しかし、判例上、同条の『演説を妨害』といえるためには、他の野次発言者と相呼応し、一般聴衆がその演説を聞き取り難くなるほど執拗に自らも野次発言あるいは質問などをなし、一時演説を中止するも止むなきに至らしめることが必要であるところ、本件の聴衆の男性が『安倍やめろ』と野次を繰り返し飛ばした行為や、聴衆の女性が『増税反対』などと叫んだ行為は、単独でかつ肉声のみで行われた行為であることからすると、『演説を妨害』したとはいえないと思われます。

今回の『強制退去』に関しては、法的根拠に基づかない、一般市民の表現の自由への権力による不当な弾圧の可能性があります」

   類似のケースとして、藤田弁護士は16年参院選における安倍氏の演説で起きた出来事をあげる。

「これは、安倍首相がJR吉祥寺駅北口前で街頭演説をおこなうと告知され大勢の人が集まっていましたが、安倍首相の演説がはじまる前、『アベ政治を許さない』というプラカードを掲げて歩いていた男性がSPにマークされ、警官に注意を受けて選挙カーから遠ざけるように誘導されたというケースです。
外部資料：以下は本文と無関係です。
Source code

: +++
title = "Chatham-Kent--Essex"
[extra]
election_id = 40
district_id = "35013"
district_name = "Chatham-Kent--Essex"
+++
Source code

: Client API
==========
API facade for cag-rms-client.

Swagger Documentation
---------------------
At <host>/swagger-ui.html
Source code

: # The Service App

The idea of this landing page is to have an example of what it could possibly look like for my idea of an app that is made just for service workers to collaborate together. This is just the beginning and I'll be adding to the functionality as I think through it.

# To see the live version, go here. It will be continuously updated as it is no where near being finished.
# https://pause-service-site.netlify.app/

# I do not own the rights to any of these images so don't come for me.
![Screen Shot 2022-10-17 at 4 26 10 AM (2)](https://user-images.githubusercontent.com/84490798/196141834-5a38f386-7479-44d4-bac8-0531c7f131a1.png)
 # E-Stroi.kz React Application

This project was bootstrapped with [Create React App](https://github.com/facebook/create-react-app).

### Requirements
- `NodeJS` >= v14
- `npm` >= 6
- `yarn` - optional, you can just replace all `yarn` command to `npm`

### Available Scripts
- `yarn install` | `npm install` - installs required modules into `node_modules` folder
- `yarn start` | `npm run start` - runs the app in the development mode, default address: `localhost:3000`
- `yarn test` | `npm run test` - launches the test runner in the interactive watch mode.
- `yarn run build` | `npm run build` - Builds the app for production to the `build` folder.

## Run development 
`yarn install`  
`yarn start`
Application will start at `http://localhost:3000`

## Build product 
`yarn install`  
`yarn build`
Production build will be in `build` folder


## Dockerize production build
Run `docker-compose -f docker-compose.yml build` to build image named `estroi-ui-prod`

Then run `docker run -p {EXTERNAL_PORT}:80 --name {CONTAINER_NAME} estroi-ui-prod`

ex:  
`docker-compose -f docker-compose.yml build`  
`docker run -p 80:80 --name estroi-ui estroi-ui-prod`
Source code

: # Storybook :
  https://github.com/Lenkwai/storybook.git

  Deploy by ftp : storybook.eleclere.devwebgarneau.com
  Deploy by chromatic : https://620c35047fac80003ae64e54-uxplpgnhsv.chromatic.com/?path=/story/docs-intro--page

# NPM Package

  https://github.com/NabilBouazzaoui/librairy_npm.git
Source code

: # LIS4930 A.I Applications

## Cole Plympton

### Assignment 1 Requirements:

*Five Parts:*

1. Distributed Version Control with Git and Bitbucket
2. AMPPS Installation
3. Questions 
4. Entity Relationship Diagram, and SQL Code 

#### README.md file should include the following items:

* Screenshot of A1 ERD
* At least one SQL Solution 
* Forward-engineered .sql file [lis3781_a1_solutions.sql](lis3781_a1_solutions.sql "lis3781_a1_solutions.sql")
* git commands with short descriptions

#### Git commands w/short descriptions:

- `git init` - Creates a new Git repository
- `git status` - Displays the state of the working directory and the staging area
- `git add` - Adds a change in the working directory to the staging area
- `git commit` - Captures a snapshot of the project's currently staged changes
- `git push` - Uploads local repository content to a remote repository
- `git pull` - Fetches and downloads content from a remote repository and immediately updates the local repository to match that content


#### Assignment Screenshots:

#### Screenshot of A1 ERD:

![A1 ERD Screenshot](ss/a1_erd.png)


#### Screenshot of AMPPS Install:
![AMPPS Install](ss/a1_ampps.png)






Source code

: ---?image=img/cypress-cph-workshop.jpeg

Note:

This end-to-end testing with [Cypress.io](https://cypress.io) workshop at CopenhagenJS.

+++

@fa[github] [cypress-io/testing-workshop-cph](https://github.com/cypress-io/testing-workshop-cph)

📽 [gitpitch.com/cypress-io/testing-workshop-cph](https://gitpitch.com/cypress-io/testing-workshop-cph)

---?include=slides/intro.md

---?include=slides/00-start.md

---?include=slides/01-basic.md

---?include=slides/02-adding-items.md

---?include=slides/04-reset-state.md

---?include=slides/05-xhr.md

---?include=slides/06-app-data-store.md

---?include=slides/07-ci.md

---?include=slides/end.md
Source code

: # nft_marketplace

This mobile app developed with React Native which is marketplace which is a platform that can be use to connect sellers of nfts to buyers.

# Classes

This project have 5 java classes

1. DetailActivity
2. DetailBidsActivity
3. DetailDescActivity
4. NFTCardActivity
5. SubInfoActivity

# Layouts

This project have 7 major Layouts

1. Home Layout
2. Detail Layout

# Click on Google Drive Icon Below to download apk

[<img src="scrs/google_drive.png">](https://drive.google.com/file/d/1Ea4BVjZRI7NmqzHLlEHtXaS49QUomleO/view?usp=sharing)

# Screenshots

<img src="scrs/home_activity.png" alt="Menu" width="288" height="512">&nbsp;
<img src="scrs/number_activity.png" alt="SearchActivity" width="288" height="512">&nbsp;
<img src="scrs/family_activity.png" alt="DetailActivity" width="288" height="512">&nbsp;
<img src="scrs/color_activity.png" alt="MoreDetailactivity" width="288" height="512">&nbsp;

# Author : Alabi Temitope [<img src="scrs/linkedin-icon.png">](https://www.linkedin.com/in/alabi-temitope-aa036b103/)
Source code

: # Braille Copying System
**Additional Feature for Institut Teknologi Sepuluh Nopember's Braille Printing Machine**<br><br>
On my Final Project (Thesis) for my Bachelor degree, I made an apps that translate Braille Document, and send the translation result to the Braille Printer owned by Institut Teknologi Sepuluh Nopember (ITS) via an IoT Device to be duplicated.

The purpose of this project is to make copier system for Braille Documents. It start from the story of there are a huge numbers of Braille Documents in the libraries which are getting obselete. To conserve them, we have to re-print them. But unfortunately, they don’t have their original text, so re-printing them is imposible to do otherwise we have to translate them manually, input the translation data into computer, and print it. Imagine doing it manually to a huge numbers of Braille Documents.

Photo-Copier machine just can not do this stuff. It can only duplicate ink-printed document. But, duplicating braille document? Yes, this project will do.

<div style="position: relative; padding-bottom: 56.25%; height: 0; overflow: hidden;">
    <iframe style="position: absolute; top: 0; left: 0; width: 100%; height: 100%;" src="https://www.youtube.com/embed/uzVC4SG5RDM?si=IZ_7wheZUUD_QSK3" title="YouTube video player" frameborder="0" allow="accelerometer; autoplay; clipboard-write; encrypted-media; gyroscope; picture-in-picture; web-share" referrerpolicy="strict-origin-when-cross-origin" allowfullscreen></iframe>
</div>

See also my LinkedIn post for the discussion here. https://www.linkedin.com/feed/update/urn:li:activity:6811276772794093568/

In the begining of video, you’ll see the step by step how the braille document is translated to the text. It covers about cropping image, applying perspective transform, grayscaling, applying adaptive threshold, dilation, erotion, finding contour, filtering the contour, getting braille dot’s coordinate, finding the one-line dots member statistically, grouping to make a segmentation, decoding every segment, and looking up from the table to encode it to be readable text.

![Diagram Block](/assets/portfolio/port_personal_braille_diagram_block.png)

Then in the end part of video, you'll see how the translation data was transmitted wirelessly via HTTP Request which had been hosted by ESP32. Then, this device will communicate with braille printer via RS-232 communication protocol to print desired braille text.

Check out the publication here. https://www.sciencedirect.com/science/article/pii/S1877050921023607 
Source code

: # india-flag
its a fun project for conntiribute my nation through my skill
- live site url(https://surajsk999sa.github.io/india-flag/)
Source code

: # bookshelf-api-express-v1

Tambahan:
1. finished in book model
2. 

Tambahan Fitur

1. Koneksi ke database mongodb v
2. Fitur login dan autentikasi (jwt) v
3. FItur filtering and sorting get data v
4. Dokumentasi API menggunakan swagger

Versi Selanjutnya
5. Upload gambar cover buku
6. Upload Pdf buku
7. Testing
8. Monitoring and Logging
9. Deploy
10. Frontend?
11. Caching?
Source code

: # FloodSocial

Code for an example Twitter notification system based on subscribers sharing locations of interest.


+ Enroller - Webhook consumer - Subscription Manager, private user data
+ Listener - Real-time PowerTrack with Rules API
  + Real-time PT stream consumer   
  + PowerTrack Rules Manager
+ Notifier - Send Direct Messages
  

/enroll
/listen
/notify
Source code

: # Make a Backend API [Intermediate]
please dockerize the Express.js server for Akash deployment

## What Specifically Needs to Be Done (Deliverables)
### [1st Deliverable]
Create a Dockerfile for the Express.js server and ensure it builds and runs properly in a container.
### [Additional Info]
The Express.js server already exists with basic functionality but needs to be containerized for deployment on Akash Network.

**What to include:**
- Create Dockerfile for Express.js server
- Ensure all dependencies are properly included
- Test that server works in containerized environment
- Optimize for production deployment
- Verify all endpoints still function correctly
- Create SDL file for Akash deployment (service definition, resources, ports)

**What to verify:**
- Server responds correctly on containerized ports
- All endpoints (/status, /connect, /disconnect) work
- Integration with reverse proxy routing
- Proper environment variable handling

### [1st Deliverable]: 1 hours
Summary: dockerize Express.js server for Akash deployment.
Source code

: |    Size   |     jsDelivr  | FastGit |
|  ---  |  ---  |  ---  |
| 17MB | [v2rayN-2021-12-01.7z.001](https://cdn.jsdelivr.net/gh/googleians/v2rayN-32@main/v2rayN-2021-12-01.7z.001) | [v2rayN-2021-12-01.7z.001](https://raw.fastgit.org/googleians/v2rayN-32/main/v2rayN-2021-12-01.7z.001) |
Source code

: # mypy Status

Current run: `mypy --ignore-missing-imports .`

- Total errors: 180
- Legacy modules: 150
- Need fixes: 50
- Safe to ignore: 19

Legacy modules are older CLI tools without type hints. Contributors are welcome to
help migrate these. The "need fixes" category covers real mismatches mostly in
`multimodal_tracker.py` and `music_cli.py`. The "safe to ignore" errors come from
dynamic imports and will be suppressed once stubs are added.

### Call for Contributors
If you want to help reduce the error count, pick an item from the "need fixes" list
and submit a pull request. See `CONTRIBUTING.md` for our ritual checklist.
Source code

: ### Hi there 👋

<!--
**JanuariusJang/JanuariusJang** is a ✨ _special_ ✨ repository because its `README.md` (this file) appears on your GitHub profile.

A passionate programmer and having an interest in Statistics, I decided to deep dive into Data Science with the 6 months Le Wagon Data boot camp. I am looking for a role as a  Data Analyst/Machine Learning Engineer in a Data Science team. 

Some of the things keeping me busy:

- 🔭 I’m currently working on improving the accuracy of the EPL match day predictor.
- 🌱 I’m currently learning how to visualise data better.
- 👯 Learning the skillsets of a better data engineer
このケースについてもプラカードを掲げて歩いていただけであり『演説を妨害』したとはいえないと思われます。こちらも、本件同様に権力による不当な弾圧ととられかねません」

「明らかに警察の政治的中立性が形骸化している」

   また、他の政党・議員・候補者の演説と比べても、警察の対応には疑問が残るという。

「警察の活動は行政活動にあたることから、平等原則(憲法14条1項)が妥当し、合理的な理由がない限りは、平等に規制を行わなければなりません。そのため一般論として、他の政党・他の議員・他の候補者の選挙演説中に同様の野次が飛んだ場合でも、同様に警察によって強制移動させられると考えるのが通常の考え方です。

しかしながら、7月12日の共産党候補の応援に山本太郎・れいわ新選組代表が駆け付けた街頭演説において、拡声器を持って批判的発言をしていた男性がいたにもかかわらず、警察は強制移動させないどころか、一切注意をしなかったという報告がSNS上で多数なされました。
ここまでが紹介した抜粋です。